Brunswick Corporation v. J & P, INC.

Decision Date20 March 1970
Docket NumberNo. 271-69.,271-69.
Citation424 F.2d 100
CourtU.S. Court of Appeals — Tenth Circuit
PartiesBRUNSWICK CORPORATION, Appellee, v. J & P, INC., an Oklahoma corporation, Lucille Greer and Jack Greer, Appellants.

F. Paul Thieman, Jr., Tulsa, Okl., for appellee.

Granville Tomerlin of Tomerlin & High, Oklahoma City, Okl. (Allan Sasser of Burton, Sasser & Burton, Lawton, Okl., on the brief), for appellants.

Before MURRAH, Chief Judge, and HILL and HICKEY, Circuit Judges.

HILL, Circuit Judge.

This appeal is from a summary judgment granted in favor of appellee, Brunswick Corporation, in a diversity suit applying the law of Oklahoma.

Appellee Brunswick brought suit alleging inter alia that appellants purchased bowling equipment from Brunswick; that appellants executed a conditional sales contract and a promissory note for the purchase price of the equipment; that appellants defaulted on the monthly installment; and that an unpaid principal balance of $229,367.20 plus interest and finance charges was due and owing. Brunswick filed an affidavit for replevin and a replevin bond with the original complaint, and pursuant to the Oklahoma replevin statutes,1 the United States Marshal, under a writ of replevin, took possession of the equipment in the bowling alley building by rendering it inoperative by removing some essential parts. After holding the property for 24 hours, and in the absence of a redelivery bond executed by appellants, the Marshal made constructive delivery of the equipment to Brunswick. Ten days after the filing of the complaint, Brunswick notified appellants that it intended to hold a public auction to sell the personal property involved to the highest bidder. After advertisement in the newspaper, the sale was held twenty-two days after the complaint was filed. The sale took place after execution of the writ but before judgment was obtained in the replevin action and Brunswick was the highest bidder at the auction, purchasing the equipment outright for the sum of $95,000.

By their answer appellants admitted the indebtedness and the facts were subsequently stipulated so that the only question before the trial court was the legal issue raised by appellants' offset and counterclaim. The counterclaim alleged that Brunswick, by reason of the sale of the personal property involved before judgment was rendered in the replevin action, converted the property under the Oklahoma doctrine of custodia legis. Consequently under the collateral principle of conversion, custodia legis, appellants sought to recover the fair market value of the property at the place and time of its conversion and to offset that amount against the indebtedness admittedly owing to Brunswick. This offset would be in lieu of reducing the indebtedness in the amount obtained at the foreclosure sale.
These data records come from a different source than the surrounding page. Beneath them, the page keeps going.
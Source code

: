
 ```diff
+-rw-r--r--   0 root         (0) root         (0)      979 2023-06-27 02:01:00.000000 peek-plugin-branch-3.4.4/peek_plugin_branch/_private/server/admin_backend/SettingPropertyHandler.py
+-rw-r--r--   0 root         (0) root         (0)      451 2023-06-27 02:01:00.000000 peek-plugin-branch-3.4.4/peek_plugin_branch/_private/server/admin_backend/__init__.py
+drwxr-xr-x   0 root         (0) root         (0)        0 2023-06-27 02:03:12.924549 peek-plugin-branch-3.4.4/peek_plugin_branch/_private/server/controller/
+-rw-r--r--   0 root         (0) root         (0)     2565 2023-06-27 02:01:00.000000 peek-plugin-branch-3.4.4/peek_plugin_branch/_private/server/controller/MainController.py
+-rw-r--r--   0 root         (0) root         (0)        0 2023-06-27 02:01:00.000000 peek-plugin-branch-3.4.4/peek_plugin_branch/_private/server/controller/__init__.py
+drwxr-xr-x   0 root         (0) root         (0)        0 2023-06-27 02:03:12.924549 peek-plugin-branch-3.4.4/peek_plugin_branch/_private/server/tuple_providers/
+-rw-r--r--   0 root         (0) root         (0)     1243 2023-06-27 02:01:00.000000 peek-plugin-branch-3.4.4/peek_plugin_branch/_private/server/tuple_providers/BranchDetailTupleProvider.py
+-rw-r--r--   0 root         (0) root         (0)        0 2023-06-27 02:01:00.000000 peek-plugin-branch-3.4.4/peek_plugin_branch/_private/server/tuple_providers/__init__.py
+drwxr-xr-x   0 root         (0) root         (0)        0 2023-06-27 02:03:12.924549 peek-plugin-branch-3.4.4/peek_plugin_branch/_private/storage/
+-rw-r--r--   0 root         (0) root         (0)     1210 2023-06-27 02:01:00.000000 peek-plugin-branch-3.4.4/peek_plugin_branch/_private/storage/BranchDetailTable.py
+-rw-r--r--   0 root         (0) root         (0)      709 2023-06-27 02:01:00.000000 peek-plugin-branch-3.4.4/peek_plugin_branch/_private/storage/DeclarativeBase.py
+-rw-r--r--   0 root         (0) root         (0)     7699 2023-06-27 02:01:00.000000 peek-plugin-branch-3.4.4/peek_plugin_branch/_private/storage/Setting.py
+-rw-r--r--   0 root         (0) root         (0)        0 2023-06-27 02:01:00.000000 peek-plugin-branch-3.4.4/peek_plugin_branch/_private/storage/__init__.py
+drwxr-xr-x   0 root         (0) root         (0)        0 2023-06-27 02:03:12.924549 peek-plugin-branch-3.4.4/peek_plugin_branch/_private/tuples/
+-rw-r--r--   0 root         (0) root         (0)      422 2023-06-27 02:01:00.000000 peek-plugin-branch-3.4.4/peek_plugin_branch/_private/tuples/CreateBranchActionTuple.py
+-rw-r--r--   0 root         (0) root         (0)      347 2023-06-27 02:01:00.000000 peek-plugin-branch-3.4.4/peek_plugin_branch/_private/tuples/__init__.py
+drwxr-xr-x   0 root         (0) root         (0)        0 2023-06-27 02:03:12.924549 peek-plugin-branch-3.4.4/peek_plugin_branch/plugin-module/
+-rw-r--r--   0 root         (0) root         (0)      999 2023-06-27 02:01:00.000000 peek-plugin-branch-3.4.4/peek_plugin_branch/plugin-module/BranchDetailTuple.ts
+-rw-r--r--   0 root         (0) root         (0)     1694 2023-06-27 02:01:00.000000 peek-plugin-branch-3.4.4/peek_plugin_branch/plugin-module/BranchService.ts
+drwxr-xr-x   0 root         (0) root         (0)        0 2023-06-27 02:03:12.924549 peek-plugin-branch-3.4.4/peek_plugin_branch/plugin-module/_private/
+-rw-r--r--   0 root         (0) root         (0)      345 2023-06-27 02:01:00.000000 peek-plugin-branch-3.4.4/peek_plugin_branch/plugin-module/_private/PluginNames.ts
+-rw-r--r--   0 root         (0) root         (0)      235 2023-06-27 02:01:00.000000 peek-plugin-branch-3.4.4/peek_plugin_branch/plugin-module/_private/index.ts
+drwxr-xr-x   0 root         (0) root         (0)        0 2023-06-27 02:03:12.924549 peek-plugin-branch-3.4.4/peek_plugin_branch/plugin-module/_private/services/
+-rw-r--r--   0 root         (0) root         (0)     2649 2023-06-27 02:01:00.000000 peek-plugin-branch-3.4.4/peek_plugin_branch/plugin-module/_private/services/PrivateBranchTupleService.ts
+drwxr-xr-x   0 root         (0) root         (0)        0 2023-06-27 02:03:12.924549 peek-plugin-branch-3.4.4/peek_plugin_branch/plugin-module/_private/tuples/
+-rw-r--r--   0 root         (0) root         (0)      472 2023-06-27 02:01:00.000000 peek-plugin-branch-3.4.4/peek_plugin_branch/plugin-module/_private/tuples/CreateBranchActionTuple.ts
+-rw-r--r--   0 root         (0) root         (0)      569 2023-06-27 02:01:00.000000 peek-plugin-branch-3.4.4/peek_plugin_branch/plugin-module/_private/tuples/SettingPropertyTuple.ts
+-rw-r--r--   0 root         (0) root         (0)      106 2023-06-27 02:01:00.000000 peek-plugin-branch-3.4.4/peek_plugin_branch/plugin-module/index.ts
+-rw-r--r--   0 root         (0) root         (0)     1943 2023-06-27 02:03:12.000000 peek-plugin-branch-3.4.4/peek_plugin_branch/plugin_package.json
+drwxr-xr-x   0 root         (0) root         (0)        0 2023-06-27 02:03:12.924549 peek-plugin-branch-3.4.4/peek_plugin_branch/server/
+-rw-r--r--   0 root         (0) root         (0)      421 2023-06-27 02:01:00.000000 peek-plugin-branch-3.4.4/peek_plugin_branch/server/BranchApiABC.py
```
There being no factual questions, the trial court on Brunswick's Motion for Summary Judgment proceeded to consider the legal question posed by appellants' counterclaim. Ultimately the trial judge dismissed the counterclaim and granted summary judgment on the grounds that the principle of conversion, custodia legis is inapplicable to a conditional vendor, because a conditional vendor (unlike a chattel mortgagee) has title to the goods.

The doctrine of custodia legis essentially provides with respect to a replevin action that when personal property is repossessed under a writ of replevin, the property is considered to be in the custody of the court. And until judgment in the replevin action finally determines whether the replevining party or the prior holder is entitled to possession, the property remains in the custody of the court although actual possession may be in either of the parties to the replevin action. The corollary "conversion, custodia legis" simply means, converting property in the custody of the court.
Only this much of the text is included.